YOUR TASK: Every line of the entries below from the one containing "the weekend ends." to the one containing "From a very", both ends included, must be written out exactly. No other line belongs in the answer.

***** DATA FOR THE TASK *****

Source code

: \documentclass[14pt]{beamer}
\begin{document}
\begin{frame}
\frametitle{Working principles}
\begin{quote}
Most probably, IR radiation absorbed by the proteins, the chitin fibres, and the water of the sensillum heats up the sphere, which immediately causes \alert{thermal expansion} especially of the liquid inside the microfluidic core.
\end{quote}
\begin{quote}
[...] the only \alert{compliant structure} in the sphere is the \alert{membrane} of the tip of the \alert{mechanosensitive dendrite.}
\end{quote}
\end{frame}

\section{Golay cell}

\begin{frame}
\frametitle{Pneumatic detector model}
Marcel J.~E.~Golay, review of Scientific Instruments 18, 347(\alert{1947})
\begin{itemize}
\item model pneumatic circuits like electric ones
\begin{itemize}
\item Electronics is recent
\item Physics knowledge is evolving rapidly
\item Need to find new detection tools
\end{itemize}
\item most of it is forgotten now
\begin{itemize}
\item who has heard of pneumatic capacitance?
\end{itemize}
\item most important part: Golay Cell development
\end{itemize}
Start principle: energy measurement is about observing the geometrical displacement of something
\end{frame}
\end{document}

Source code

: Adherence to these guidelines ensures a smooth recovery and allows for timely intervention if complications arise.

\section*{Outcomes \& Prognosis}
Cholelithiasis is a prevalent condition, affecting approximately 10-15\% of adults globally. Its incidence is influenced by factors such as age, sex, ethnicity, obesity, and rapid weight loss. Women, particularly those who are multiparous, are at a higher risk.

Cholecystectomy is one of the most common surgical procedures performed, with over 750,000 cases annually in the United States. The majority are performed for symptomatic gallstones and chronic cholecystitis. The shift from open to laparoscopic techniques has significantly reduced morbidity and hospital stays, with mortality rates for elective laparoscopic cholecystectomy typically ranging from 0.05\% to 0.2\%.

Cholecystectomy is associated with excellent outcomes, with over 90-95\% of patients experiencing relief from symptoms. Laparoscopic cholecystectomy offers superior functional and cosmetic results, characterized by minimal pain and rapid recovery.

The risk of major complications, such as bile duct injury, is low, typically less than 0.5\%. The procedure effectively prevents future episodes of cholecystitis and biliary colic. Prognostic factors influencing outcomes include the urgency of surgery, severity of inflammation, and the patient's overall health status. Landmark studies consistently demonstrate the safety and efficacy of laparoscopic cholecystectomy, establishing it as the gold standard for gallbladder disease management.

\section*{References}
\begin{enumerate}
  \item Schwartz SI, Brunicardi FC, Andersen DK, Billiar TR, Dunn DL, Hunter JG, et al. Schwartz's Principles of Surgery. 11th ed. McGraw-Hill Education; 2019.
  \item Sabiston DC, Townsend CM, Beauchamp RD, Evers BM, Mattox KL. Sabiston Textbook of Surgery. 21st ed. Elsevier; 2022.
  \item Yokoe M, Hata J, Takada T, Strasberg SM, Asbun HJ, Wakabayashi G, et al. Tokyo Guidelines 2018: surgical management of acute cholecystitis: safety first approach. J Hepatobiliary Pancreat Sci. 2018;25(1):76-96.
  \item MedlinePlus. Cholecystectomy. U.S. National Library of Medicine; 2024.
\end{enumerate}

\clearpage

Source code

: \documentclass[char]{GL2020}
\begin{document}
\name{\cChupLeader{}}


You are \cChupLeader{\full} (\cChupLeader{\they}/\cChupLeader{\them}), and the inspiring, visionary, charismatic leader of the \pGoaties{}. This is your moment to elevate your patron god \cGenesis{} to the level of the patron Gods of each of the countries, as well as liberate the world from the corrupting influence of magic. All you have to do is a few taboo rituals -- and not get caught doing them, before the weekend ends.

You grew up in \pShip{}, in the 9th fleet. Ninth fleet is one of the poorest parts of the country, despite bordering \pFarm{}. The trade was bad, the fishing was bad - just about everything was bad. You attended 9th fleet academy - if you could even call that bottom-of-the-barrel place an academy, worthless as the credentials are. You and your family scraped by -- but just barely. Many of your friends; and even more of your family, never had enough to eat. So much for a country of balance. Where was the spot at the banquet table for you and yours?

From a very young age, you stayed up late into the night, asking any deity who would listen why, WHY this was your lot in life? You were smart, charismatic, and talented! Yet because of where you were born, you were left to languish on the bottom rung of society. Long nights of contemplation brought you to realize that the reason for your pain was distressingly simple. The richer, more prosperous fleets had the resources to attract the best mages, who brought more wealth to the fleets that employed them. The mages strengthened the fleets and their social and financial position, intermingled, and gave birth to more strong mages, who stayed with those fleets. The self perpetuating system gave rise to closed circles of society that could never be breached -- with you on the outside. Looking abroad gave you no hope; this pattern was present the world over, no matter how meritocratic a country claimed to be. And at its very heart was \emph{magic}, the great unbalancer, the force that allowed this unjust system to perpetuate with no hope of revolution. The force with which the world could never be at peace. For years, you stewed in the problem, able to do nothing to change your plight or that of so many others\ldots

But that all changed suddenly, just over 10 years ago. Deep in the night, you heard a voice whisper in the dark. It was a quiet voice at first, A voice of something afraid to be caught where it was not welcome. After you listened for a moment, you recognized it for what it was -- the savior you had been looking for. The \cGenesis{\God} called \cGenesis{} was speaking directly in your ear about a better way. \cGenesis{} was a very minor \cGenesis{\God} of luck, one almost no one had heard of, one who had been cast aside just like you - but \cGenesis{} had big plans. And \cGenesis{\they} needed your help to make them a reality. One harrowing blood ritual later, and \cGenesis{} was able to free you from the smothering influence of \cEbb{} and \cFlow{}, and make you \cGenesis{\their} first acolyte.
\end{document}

*****

EXPECTED ANSWER:
You are \cChupLeader{\full} (\cChupLeader{\they}/\cChupLeader{\them}), and the inspiring, visionary, charismatic leader of the \pGoaties{}. This is your moment to elevate your patron god \cGenesis{} to the level of the patron Gods of each of the countries, as well as liberate the world from the corrupting influence of magic. All you have to do is a few taboo rituals -- and not get caught doing them, before the weekend ends.

You grew up in \pShip{}, in the 9th fleet. Ninth fleet is one of the poorest parts of the country, despite bordering \pFarm{}. The trade was bad, the fishing was bad - just about everything was bad. You attended 9th fleet academy - if you could even call that bottom-of-the-barrel place an academy, worthless as the credentials are. You and your family scraped by -- but just barely. Many of your friends; and even more of your family, never had enough to eat. So much for a country of balance. Where was the spot at the banquet table for you and yours?

From a very young age, you stayed up late into the night, asking any deity who would listen why, WHY this was your lot in life? You were smart, charismatic, and talented! Yet because of where you were born, you were left to languish on the bottom rung of society. Long nights of contemplation brought you to realize that the reason for your pain was distressingly simple. The richer, more prosperous fleets had the resources to attract the best mages, who brought more wealth to the fleets that employed them. The mages strengthened the fleets and their social and financial position, intermingled, and gave birth to more strong mages, who stayed with those fleets. The self perpetuating system gave rise to closed circles of society that could never be breached -- with you on the outside. Looking abroad gave you no hope; this pattern was present the world over, no matter how meritocratic a country claimed to be. And at its very heart was \emph{magic}, the great unbalancer, the force that allowed this unjust system to perpetuate with no hope of revolution. The force with which the world could never be at peace. For years, you stewed in the problem, able to do nothing to change your plight or that of so many others\ldots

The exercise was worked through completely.